» Source records:

^^^^^^^^

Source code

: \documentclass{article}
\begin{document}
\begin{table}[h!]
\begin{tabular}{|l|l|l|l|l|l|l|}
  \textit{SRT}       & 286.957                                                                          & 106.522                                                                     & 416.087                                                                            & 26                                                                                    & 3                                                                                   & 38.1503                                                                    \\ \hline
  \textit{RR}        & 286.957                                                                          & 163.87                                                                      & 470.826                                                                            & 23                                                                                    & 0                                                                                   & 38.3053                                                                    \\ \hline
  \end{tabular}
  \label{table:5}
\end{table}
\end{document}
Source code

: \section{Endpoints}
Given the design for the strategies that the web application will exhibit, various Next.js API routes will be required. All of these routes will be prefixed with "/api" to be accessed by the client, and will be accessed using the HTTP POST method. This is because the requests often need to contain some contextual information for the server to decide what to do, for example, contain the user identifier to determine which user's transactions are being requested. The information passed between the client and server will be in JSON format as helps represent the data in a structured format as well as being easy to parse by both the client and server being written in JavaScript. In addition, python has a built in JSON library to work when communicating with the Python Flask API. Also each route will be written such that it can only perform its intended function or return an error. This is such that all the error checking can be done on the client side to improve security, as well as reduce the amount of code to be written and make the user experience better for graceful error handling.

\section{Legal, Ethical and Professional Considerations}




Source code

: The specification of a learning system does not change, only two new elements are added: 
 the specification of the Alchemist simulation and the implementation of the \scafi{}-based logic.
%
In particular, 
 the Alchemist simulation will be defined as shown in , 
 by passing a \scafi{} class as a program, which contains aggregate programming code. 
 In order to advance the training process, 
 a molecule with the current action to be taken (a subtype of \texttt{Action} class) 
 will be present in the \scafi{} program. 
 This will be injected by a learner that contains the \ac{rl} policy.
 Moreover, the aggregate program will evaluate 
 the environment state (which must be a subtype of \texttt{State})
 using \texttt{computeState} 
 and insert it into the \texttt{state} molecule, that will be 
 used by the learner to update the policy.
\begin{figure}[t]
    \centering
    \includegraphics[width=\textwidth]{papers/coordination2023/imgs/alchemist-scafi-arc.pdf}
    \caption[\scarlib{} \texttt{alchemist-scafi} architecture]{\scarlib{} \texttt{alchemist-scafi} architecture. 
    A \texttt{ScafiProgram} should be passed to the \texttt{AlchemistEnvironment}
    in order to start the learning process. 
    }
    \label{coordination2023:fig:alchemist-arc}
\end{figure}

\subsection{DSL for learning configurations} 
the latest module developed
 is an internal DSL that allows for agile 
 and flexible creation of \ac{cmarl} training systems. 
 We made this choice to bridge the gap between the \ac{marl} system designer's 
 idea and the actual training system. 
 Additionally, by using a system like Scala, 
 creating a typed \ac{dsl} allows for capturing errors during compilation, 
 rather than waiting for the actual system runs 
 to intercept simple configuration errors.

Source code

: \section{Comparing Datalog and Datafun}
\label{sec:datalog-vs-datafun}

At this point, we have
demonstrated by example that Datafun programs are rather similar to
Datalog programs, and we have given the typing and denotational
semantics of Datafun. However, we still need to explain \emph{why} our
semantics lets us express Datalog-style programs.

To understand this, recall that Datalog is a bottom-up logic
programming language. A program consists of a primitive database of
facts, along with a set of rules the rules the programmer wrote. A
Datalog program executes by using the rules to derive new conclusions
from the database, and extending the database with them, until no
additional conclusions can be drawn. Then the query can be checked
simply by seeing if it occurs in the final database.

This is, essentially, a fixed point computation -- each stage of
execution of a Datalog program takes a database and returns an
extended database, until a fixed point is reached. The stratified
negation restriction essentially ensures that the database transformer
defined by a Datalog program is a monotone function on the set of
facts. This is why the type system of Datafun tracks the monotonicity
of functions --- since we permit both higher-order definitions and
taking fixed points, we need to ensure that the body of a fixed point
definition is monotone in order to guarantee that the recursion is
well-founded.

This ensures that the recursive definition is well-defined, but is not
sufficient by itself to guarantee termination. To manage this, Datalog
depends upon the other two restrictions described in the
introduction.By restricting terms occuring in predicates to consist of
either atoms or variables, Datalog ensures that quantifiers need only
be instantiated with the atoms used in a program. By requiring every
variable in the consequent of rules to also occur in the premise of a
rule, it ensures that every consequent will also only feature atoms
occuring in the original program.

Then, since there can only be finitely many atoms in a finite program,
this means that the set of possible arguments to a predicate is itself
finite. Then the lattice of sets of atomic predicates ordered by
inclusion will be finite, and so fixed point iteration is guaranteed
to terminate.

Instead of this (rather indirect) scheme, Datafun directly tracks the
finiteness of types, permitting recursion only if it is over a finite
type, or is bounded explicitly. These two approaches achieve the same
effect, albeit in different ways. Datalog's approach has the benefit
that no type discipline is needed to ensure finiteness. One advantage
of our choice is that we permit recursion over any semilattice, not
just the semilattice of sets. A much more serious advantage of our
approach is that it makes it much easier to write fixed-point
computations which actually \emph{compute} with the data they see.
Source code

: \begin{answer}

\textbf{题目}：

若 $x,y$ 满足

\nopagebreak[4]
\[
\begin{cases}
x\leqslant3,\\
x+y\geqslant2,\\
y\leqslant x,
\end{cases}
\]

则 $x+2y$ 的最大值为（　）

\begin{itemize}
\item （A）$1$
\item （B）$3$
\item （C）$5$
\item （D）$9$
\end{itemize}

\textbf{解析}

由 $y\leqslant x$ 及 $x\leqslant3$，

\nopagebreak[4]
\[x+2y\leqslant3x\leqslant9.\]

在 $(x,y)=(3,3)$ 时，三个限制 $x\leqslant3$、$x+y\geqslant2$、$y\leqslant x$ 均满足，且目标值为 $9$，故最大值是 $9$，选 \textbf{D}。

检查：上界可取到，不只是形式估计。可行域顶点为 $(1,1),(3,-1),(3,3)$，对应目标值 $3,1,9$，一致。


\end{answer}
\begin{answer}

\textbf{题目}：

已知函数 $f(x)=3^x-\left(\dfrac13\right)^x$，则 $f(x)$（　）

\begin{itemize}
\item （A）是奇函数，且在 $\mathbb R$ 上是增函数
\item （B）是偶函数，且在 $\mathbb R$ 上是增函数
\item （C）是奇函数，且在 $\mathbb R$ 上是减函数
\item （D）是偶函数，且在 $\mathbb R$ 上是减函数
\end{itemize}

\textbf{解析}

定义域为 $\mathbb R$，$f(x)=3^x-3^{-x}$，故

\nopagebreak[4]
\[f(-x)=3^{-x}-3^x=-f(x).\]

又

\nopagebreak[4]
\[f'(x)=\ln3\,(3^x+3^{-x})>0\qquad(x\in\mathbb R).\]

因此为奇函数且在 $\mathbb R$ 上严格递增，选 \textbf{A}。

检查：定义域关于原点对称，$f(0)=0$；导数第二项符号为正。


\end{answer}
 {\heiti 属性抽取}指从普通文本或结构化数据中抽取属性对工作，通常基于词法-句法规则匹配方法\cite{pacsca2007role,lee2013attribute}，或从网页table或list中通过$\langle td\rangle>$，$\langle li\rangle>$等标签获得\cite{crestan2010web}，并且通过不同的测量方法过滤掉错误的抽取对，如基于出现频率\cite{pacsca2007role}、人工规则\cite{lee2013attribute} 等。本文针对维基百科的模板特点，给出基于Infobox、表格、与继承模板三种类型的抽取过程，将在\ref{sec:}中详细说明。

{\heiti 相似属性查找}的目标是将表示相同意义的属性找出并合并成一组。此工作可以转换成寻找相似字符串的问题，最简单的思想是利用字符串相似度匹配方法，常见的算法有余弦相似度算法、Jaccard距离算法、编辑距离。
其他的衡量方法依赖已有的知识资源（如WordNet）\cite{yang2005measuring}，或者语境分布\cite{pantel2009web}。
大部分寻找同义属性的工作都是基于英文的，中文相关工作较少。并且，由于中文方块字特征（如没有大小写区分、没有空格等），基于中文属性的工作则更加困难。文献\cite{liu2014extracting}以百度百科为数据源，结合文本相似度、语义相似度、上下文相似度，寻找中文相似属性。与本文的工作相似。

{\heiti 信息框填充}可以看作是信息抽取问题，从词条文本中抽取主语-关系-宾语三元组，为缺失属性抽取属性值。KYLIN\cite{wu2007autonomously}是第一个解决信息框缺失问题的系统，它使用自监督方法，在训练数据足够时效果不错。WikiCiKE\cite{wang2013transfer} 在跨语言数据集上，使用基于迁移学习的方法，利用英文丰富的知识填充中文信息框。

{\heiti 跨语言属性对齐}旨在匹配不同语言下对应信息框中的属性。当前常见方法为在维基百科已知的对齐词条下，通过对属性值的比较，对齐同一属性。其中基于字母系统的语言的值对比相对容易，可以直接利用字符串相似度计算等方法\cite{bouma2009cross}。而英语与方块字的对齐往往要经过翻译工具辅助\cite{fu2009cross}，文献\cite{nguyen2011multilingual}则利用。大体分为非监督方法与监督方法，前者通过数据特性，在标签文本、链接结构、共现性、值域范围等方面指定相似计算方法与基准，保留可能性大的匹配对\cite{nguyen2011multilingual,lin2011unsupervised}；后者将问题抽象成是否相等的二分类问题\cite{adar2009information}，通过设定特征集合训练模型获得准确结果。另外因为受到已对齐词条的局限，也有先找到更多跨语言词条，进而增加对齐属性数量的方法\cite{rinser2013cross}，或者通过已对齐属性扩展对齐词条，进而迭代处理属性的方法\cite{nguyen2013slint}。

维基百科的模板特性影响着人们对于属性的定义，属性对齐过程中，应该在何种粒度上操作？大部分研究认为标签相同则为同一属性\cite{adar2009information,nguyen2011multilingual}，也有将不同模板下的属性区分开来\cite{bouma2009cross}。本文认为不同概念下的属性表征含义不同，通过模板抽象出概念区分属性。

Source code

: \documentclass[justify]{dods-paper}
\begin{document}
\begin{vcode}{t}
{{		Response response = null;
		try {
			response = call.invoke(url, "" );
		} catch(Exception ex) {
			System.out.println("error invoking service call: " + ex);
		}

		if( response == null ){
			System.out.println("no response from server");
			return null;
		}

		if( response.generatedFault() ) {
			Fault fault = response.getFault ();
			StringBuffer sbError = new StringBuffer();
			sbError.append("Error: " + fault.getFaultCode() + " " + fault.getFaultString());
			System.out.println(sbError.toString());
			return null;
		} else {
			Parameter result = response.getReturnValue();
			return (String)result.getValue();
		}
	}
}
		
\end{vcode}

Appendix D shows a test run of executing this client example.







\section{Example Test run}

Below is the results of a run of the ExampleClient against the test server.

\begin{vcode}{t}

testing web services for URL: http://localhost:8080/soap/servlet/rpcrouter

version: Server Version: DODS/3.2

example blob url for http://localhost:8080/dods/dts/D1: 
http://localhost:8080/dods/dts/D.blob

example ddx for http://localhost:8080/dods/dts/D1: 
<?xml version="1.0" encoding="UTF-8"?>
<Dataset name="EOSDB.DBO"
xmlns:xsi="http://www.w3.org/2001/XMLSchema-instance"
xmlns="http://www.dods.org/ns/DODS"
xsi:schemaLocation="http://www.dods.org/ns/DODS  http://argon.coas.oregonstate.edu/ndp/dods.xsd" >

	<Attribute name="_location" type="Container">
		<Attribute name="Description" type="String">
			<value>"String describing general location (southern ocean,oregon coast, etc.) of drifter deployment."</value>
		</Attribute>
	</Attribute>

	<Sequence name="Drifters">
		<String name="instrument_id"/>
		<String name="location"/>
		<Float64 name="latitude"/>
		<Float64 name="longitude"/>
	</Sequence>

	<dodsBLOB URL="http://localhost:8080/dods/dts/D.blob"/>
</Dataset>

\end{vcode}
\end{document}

^^^^^^^^

» Work task:
Return, with no change at all, every line in the entries above from the line containing "To understand this, recall" through the line containing "Datalog program executes".

» Reply:
To understand this, recall that Datalog is a bottom-up logic
programming language. A program consists of a primitive database of
facts, along with a set of rules the rules the programmer wrote. A
Datalog program executes by using the rules to derive new conclusions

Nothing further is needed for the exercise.